[Plain-text document sources]
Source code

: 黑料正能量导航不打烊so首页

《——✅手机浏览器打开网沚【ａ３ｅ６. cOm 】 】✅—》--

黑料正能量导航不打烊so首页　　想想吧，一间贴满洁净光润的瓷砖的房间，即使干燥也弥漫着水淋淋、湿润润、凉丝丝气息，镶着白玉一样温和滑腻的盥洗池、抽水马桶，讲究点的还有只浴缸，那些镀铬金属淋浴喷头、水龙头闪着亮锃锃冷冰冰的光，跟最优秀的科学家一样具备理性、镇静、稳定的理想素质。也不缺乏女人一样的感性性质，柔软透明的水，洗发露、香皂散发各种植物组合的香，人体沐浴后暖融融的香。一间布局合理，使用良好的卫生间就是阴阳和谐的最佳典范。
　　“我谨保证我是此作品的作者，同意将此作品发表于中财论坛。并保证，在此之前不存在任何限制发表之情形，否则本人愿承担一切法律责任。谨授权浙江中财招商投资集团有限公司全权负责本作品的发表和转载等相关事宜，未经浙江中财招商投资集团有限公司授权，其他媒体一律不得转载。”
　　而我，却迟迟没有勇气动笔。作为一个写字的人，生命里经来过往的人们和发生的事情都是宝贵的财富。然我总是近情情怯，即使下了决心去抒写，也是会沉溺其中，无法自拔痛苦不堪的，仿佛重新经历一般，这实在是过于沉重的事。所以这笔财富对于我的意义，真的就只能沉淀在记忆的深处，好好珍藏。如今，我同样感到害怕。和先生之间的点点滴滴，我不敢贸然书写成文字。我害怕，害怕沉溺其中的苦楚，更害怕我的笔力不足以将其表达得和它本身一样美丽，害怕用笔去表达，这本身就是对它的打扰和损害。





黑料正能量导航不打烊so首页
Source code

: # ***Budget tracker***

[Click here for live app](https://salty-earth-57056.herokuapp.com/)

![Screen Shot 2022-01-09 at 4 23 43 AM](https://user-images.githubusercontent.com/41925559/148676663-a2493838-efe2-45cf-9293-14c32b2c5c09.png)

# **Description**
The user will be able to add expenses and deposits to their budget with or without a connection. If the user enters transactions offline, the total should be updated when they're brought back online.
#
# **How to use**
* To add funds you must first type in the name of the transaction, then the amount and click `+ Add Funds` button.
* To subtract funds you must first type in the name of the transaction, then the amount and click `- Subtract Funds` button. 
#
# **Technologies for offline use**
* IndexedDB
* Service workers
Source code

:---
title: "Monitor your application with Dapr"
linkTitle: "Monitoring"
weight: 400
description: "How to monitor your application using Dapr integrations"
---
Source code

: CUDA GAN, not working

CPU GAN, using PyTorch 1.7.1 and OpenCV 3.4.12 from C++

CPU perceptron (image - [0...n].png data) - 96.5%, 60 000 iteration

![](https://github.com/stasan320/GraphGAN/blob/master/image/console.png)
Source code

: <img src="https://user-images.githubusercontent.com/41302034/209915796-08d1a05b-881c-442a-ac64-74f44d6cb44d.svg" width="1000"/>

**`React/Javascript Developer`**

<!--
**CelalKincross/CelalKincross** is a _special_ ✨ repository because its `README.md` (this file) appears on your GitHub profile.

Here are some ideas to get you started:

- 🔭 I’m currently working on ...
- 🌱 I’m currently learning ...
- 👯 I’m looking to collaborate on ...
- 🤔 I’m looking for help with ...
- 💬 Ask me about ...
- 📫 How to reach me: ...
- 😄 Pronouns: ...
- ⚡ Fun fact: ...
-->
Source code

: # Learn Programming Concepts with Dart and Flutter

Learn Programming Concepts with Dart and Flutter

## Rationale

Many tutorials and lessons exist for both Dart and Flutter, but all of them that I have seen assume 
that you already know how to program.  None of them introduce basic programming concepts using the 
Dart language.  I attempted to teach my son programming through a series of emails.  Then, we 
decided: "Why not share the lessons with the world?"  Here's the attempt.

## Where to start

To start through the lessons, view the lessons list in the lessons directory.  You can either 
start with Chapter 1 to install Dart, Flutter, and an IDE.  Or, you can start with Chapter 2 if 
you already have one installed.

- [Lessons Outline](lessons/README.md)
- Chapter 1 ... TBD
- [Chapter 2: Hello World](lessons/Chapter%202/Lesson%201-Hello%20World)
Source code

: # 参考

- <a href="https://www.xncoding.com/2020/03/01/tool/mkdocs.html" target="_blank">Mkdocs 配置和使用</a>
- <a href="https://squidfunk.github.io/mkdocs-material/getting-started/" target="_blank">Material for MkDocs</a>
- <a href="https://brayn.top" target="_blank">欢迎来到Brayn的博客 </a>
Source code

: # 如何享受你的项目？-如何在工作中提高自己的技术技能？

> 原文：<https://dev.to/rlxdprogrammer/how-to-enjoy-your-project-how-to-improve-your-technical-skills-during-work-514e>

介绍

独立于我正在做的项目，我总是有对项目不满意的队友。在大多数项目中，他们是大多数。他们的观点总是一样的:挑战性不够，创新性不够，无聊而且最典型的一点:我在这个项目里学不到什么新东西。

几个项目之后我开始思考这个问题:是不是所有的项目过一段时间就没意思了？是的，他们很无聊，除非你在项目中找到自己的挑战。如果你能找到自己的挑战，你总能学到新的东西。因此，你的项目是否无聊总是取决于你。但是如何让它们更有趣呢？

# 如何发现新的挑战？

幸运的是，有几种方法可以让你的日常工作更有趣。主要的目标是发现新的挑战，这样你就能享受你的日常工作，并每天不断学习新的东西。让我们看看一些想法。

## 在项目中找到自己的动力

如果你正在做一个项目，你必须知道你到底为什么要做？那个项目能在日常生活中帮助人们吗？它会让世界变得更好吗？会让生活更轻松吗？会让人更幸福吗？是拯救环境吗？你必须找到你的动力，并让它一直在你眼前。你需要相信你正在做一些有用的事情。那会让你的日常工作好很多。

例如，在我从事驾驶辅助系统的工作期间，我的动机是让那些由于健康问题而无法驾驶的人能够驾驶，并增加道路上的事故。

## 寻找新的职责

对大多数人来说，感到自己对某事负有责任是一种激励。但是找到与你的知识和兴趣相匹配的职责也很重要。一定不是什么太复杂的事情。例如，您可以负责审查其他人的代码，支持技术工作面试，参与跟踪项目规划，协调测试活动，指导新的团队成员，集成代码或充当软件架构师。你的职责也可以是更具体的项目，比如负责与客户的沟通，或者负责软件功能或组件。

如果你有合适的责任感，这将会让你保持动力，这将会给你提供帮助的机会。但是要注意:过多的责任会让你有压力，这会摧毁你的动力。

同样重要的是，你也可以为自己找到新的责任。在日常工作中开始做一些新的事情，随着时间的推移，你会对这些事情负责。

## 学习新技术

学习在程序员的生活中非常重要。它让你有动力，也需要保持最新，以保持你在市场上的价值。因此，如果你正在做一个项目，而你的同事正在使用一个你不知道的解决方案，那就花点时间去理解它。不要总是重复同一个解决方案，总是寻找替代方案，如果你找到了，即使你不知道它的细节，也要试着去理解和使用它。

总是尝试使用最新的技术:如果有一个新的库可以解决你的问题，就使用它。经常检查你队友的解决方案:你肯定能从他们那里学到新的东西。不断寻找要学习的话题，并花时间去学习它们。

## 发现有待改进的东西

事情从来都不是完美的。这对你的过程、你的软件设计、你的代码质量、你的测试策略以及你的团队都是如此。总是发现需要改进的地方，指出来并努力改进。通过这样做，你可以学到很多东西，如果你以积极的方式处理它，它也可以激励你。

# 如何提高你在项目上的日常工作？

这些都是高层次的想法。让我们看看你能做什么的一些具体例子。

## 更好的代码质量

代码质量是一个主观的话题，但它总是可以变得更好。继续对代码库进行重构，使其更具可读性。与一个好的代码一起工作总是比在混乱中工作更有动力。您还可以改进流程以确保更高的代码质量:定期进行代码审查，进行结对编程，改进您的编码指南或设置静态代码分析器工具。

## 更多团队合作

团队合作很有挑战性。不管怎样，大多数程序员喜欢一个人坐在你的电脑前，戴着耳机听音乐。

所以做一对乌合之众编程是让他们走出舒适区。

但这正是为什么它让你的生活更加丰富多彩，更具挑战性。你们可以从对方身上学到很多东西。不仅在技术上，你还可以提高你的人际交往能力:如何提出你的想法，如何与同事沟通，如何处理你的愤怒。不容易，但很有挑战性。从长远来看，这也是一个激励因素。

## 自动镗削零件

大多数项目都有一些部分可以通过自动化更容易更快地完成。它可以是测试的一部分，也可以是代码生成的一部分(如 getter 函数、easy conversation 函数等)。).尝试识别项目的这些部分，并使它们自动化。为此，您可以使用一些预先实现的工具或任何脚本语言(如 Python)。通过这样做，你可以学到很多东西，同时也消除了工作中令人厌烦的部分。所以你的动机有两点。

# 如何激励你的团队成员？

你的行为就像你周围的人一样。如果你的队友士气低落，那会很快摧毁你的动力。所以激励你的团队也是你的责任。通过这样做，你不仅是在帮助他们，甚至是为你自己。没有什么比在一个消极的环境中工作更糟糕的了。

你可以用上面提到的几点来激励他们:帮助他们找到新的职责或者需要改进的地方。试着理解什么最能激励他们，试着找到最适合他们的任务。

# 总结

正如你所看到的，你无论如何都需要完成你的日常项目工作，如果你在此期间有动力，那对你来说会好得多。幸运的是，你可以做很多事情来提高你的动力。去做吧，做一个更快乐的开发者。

▶ _To do_: Since only lines holding the word "with" matter, count them in the data above and report the number alone.

▶ _Exercise response_: 7